§ WORK INSTRUCTIONS
Your answer should be the lines of the data below that contain "githubusercontent".

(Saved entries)
____________

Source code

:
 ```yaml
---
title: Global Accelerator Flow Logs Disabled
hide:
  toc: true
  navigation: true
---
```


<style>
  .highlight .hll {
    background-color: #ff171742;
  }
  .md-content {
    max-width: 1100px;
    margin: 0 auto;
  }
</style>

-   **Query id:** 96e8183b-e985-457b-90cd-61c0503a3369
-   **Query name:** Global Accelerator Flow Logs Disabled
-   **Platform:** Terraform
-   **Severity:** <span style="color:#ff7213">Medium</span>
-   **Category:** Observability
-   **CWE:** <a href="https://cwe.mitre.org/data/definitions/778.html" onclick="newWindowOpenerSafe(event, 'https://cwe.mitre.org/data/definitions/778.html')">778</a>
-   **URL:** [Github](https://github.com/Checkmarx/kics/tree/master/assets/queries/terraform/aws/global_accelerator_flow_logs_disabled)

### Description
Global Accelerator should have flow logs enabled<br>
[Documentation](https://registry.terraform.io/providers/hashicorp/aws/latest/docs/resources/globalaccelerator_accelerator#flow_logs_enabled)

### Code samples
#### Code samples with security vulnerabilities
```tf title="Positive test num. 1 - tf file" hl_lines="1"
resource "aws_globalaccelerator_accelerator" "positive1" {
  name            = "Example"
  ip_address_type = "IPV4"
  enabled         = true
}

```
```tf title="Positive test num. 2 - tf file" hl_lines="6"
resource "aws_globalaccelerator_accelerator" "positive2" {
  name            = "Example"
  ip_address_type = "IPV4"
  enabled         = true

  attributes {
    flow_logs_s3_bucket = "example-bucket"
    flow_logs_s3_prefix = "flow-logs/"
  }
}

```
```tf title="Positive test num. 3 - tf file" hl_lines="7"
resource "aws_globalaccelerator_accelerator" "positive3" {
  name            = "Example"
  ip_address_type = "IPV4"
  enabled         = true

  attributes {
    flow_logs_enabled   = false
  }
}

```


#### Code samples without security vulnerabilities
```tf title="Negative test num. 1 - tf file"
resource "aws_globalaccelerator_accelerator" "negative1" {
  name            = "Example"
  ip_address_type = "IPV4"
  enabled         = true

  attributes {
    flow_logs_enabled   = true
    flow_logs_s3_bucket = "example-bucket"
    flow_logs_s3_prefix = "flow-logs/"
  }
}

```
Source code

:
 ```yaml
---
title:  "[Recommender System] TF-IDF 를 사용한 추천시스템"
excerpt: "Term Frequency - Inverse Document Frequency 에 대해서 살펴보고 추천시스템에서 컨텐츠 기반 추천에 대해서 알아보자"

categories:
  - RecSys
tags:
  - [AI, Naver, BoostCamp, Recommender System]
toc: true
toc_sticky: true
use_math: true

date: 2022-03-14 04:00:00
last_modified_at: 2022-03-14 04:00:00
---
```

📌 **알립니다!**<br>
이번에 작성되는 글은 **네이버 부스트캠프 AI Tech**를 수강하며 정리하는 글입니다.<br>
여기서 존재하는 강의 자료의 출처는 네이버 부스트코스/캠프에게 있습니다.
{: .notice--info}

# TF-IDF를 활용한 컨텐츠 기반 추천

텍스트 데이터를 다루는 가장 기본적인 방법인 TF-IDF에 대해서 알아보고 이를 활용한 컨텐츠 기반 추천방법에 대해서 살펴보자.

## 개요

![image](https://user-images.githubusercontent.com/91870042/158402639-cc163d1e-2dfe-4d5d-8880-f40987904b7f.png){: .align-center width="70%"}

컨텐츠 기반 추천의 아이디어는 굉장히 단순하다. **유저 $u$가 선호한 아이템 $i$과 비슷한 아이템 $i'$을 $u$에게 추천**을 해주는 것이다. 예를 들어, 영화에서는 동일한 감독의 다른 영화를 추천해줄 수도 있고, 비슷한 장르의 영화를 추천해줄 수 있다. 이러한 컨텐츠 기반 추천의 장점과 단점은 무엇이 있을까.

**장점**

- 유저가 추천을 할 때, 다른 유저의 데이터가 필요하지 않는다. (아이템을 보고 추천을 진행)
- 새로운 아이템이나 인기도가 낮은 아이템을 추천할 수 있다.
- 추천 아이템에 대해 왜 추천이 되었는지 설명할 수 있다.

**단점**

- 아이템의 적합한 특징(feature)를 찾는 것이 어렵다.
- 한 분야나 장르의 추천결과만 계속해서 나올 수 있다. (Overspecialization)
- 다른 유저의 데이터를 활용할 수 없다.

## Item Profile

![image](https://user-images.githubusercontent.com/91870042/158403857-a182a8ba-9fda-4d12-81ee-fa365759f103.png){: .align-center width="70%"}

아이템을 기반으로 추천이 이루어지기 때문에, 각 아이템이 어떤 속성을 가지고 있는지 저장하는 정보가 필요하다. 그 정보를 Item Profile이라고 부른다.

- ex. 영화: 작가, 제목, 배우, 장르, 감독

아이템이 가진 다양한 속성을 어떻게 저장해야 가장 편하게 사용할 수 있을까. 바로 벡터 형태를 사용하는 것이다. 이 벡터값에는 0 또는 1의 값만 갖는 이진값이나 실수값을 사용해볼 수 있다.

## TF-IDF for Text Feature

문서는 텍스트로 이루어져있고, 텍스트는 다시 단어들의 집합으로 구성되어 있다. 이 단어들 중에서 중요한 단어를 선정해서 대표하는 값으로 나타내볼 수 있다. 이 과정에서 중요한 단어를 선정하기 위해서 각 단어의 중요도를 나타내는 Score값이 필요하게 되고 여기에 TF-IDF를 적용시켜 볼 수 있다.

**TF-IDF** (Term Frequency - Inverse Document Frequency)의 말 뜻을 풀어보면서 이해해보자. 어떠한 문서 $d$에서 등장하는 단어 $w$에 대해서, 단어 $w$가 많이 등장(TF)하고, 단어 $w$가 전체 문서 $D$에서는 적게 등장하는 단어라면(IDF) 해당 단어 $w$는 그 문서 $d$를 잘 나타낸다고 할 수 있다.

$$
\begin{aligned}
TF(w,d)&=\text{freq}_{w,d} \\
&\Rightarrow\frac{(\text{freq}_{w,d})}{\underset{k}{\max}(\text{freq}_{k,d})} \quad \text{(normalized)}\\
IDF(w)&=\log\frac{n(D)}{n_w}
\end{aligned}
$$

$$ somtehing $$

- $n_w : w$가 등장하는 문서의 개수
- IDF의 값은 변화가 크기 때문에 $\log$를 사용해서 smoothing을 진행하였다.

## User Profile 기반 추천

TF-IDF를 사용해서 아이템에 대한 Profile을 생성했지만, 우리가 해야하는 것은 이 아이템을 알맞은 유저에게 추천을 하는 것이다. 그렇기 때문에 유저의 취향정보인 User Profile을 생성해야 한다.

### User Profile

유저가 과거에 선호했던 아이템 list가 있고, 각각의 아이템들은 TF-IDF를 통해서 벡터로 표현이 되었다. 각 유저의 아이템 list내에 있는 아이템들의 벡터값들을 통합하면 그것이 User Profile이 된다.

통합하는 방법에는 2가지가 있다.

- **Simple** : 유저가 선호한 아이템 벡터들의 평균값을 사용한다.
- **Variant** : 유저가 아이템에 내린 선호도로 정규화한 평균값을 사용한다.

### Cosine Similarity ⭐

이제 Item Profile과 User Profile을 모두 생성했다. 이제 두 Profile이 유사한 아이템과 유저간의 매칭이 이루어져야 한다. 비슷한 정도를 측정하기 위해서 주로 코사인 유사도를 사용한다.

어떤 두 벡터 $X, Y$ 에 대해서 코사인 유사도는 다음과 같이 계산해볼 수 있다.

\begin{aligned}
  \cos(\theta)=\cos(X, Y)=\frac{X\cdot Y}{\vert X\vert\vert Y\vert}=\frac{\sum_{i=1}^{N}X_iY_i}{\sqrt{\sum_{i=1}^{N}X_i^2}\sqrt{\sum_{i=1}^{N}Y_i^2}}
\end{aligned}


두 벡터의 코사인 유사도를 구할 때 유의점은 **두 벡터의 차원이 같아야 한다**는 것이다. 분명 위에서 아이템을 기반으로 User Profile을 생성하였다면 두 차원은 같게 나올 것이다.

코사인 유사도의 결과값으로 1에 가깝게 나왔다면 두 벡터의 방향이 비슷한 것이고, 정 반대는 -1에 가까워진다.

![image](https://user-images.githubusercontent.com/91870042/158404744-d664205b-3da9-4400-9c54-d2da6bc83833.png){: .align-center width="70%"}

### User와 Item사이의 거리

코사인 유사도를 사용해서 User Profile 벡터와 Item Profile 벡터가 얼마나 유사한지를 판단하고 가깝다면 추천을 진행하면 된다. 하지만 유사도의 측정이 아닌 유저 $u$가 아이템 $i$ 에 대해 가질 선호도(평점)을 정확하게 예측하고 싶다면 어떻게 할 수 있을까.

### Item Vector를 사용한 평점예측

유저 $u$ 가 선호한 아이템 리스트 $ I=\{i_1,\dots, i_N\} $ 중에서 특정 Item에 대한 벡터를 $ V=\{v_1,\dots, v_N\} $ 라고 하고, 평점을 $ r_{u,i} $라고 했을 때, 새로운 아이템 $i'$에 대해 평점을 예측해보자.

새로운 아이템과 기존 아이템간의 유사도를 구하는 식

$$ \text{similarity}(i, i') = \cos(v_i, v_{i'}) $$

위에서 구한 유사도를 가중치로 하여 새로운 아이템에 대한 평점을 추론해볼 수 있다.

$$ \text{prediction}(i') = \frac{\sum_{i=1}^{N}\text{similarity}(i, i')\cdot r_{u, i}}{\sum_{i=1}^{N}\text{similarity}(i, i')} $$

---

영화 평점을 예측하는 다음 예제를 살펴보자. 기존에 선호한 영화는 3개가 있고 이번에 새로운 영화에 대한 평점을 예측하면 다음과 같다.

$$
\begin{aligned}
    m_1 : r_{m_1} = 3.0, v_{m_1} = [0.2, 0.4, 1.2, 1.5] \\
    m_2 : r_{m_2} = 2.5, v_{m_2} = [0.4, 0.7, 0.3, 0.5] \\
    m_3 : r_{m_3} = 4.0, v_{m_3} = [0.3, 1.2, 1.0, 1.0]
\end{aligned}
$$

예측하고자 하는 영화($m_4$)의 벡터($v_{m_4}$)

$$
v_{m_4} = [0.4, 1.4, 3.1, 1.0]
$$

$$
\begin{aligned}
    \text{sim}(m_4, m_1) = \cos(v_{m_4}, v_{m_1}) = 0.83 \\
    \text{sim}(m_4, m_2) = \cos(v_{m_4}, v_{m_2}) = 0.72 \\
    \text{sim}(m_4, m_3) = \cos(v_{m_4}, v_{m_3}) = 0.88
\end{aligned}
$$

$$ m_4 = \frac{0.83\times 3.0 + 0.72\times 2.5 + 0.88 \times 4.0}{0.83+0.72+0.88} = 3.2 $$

____________

§ ANSWER SPACE
![image](https://user-images.githubusercontent.com/91870042/158402639-cc163d1e-2dfe-4d5d-8880-f40987904b7f.png){: .align-center width="70%"}
![image](https://user-images.githubusercontent.com/91870042/158403857-a182a8ba-9fda-4d12-81ee-fa365759f103.png){: .align-center width="70%"}
![image](https://user-images.githubusercontent.com/91870042/158404744-d664205b-3da9-4400-9c54-d2da6bc83833.png){: .align-center width="70%"}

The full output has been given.